- Type: Military campaign medal
- Awarded for: Operational service inside South Africa
- Country: South Africa
- Presented by: the President
- Eligibility: Umkhonto we Sizwe and Azanian People's Liberation Army cadres
- Campaign: The "struggle"
- Status: Discontinued in 2003
- Established: 1998
- Ribbon bar

APLA and MK 1996 & SANDF post-2002 orders of wear
- Next (higher): MK and APLA precedence: Operational Medal for Southern Africa; SANDF precedence: Operational Medal for Southern Africa;
- Next (lower): MK succession: Service Medal in Gold; APLA succession: Gold Service Medal; SANDF succession: Tshumelo Ikatelaho;

= South Africa Service Medal =

The South Africa Service Medal was instituted by the President of the Republic of South Africa in 1998. It was awarded to veteran cadres of Umkhonto we Sizwe and the Azanian People's Liberation Army for operational service inside South Africa during the "struggle".

==MK and APLA==
Umkhonto we Sizwe, abbreviated as MK, "Spear of the Nation" in Zulu, was the para-military wing of the African National Congress (ANC), while the Azanian People's Liberation Army (APLA) was the para-military wing of the Pan Africanist Congress. Both were established in 1961 to wage an armed "struggle" against the Nationalist government inside South Africa. On 27 April 1994, Umkhonto we Sizwe and the Azanian People's Liberation Army were amalgamated with five statutory defence forces into the South African National Defence Force (SANDF).

==Institution==
The South Africa Service Medal was instituted by the President of South Africa in April 1998.

==Award criteria==
The medal could be awarded to veteran cadres of Umkhonto we Sizwe and the Azanian People's Liberation Army for operational service inside South Africa during the "struggle".

==Order of wear==

The position of the South Africa Service Medal in the official military and national orders of precedence was revised upon the institution of a new set of honours on 27 April 2003.

- Umkhonto we Sizwe

- Official MK order of precedence:
  - Preceded by the Operational Medal for Southern Africa.
  - Succeeded by the Service Medal in Gold.
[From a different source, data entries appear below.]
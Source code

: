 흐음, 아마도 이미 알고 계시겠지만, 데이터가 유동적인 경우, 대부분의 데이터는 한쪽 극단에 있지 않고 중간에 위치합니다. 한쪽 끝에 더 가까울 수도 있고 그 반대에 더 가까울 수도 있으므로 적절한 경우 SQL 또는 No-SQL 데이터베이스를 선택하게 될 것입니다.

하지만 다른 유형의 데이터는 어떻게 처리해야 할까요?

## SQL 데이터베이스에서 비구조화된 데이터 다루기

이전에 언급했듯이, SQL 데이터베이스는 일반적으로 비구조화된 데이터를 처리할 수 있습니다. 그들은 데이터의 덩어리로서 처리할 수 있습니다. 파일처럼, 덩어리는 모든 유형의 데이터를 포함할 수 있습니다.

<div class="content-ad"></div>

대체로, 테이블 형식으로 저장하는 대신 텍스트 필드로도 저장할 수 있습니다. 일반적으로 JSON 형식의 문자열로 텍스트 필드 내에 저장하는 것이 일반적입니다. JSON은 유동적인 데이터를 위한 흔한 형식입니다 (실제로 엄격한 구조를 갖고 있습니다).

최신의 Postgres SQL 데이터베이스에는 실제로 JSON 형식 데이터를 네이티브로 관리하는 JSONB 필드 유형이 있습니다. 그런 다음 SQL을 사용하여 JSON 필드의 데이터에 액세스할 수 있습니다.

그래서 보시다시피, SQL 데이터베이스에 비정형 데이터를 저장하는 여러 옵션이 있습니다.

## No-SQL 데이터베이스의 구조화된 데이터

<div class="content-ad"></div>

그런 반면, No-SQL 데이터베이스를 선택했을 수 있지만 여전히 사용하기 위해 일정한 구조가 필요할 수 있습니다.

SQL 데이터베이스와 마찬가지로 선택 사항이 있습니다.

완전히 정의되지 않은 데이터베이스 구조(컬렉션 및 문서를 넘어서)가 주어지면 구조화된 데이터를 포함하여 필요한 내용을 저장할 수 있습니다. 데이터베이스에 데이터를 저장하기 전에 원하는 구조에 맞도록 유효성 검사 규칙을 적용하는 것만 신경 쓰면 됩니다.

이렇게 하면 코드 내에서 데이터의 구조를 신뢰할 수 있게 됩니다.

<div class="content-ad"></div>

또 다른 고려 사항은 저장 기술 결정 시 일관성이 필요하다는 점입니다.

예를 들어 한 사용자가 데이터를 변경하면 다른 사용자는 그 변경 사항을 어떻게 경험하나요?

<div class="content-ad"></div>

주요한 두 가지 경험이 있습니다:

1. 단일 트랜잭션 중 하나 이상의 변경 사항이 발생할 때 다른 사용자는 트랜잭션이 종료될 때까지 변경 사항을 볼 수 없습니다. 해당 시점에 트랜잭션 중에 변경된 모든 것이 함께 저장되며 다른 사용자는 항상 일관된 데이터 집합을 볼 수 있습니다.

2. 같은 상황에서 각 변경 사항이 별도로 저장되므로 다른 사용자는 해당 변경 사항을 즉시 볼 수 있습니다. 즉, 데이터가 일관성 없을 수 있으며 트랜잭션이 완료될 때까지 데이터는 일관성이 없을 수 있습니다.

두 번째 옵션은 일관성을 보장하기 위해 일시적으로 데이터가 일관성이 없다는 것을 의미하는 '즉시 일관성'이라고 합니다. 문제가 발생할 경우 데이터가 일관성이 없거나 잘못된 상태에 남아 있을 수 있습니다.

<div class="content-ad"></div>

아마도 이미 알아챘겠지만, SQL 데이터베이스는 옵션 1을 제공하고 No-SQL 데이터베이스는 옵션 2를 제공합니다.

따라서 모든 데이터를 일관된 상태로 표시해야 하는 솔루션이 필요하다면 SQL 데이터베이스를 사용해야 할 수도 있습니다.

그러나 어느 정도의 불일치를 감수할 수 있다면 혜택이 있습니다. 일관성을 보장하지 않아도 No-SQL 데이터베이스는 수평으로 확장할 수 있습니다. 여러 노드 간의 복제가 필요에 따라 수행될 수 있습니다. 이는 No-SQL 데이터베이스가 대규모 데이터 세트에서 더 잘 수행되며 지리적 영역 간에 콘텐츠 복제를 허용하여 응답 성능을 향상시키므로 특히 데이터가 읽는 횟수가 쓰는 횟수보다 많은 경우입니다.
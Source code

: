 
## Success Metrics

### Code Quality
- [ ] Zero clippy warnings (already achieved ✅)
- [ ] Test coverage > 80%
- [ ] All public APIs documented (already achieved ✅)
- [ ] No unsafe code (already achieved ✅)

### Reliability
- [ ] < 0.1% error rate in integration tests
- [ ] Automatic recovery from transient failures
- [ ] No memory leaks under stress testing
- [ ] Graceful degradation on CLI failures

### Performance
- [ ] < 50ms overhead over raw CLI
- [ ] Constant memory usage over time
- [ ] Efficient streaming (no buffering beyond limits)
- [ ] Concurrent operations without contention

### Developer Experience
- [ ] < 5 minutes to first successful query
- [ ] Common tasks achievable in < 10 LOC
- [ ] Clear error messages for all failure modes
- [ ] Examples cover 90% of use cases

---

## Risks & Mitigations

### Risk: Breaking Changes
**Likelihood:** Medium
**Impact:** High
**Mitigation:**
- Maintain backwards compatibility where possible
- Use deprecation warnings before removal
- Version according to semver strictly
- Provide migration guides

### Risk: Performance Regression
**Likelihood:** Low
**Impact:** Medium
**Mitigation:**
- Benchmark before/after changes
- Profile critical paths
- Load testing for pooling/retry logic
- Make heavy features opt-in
- Azanian People's Liberation Army

- Official APLA order of precedence:
  - Preceded by the Operational Medal for Southern Africa.
  - Succeeded by the Gold Service Medal.

- South African National Defence Force until 26 April 2003

- Official SANDF order of precedence:
  - Preceded by the Operational Medal for Southern Africa of Umkhonto we Sizwe and the Azanian People's Liberation Army.
  - Succeeded by the Queen Elizabeth II Coronation Medal of the United Kingdom.
- Official national order of precedence:
  - Preceded by the Operational Medal for Southern Africa of Umkhonto we Sizwe and the Azanian People's Liberation Army.
  - Succeeded by the Queen Elizabeth II Coronation Medal of the United Kingdom.

- South African National Defence Force from 27 April 2003

- Official SANDF order of precedence:
  - Preceded by the Operational Medal for Southern Africa of Umkhonto we Sizwe and the Azanian People's Liberation Army.
  - Succeeded by the Tshumelo Ikatelaho of the Republic of South Africa.
- Official national order of precedence:
  - Preceded by the Operational Medal for Southern Africa of Umkhonto we Sizwe and the Azanian People's Liberation Army.
  - Succeeded by the Tshumelo Ikatelaho of the Republic of South Africa.

==Description==
- Obverse
The South Africa Service Medal is a medallion struck in nickel-silver, 38 millimetres in diameter with a raised rim, and depicts a crossed knobkierie and spear on an African shield above a map of South Africa.

- Reverse
The reverse has a raised rim and displays the embellished pre-1994 South African Coat of Arms.

- Ribbon
The ribbon is 32 millimetres wide, with a 4 millimetres wide blue band, an 8 millimetres wide yellow band and a 1 millimetre wide white band, repeated in reverse order and separated by a 6 millimetres wide red band in the centre.

==Discontinuation==
Conferment of the South Africa Service Medal was discontinued upon the institution of a new set of honours on 27 April 2003.